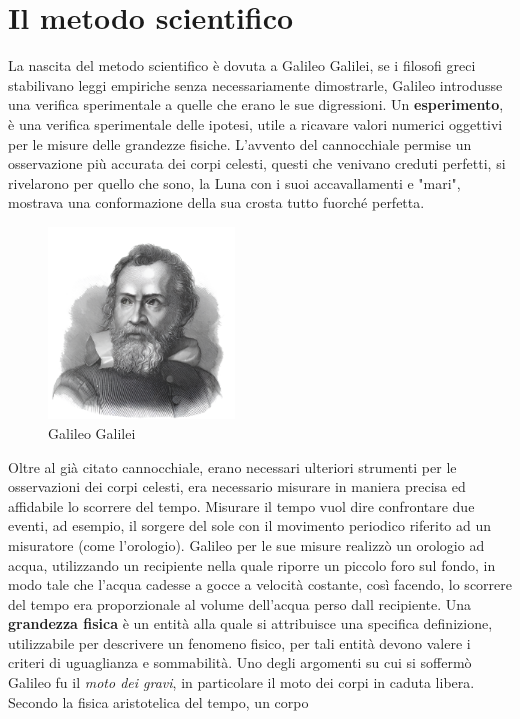 \documentclass[10pt, letterpaper]{report}
\begin{document}
\section{Il metodo scientifico}
La nascita del metodo scientifico è dovuta a Galileo Galilei, se i filosofi greci stabilivano 
leggi empiriche senza necessariamente dimostrarle, Galileo introdusse una verifica sperimentale 
a quelle che erano le sue digressioni.\acc 
Un \textbf{esperimento}, è una verifica sperimentale delle ipotesi, utile a ricavare valori 
numerici oggettivi per le misure delle grandezze fisiche. L'avvento del cannocchiale permise un 
osservazione più accurata dei corpi celesti, questi che venivano creduti perfetti, si rivelarono 
per quello che sono, la Luna con i suoi accavallamenti e "mari", mostrava una 
conformazione della sua crosta tutto fuorché perfetta.
\begin{figure}[h!]
    \centering
    \includegraphics[width=140pt]{images/Galileo2.png}
    \caption{ Galileo Galilei}
    \label{fig:Galileo}
\end{figure}
Oltre al già citato cannocchiale, erano necessari ulteriori strumenti per le osservazioni dei 
corpi celesti, era necessario misurare in maniera precisa ed affidabile lo scorrere del tempo. 
Misurare il tempo vuol dire confrontare due eventi, ad esempio, il sorgere del sole con il movimento 
periodico riferito ad un misuratore (come l'orologio).\acc 
Galileo per le sue misure realizzò un orologio ad acqua, utilizzando un recipiente nella quale 
riporre un piccolo foro sul fondo, in modo tale che l'acqua cadesse a gocce a velocità costante, 
così facendo, lo scorrere del tempo era proporzionale al volume dell'acqua perso dall recipiente.\acc 
Una \textbf{grandezza fisica} è un entità alla quale si attribuisce una specifica definizione, utilizzabile 
per descrivere un fenomeno fisico, per tali entità devono valere i criteri di uguaglianza e 
sommabilità.\acc 
Uno degli argomenti su cui si soffermò Galileo fu il \textit{moto dei gravi}, in particolare 
il moto dei corpi in caduta libera. Secondo la fisica aristotelica del tempo, un corpo 
\end{document}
::::::::
**ABOUT THIS EXERCISE**
Bring together every line in the entries that holds the string "recipiente".

**TASK OUTPUT**
Galileo per le sue misure realizzò un orologio ad acqua, utilizzando un recipiente nella quale 
così facendo, lo scorrere del tempo era proporzionale al volume dell'acqua perso dall recipiente.\acc 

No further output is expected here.